RECORDED INFORMATION:
■ ■ ■ ■ ■ ■ ■
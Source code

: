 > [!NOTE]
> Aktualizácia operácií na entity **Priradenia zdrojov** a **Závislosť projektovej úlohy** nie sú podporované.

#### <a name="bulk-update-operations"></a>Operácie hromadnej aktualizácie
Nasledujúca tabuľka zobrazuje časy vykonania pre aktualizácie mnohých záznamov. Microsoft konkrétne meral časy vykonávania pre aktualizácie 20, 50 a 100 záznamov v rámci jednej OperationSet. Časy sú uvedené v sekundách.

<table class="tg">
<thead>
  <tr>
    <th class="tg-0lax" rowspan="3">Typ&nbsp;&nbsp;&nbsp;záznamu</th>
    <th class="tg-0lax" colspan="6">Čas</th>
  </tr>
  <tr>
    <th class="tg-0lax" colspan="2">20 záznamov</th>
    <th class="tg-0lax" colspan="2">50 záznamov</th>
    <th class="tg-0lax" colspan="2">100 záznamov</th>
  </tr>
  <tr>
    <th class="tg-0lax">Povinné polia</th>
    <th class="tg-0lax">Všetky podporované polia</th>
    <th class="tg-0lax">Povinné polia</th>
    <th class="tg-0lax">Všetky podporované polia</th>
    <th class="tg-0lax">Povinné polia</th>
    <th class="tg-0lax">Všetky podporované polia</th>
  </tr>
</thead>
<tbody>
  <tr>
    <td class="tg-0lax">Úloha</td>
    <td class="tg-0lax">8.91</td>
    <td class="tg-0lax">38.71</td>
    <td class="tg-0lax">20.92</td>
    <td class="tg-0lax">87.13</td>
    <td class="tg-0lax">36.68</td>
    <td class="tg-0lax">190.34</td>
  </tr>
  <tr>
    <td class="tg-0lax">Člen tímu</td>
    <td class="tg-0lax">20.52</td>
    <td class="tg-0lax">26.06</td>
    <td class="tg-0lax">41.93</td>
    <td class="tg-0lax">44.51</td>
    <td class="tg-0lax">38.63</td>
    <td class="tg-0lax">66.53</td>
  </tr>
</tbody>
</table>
■ ■ ■ ■ ■ ■ ■
WHAT TO PRODUCE: Among the lines above, find each one containing the string "colspan" and copy it.

RESPONSE AREA:
    <th class="tg-0lax" colspan="6">Čas</th>
    <th class="tg-0lax" colspan="2">20 záznamov</th>
    <th class="tg-0lax" colspan="2">50 záznamov</th>
    <th class="tg-0lax" colspan="2">100 záznamov</th>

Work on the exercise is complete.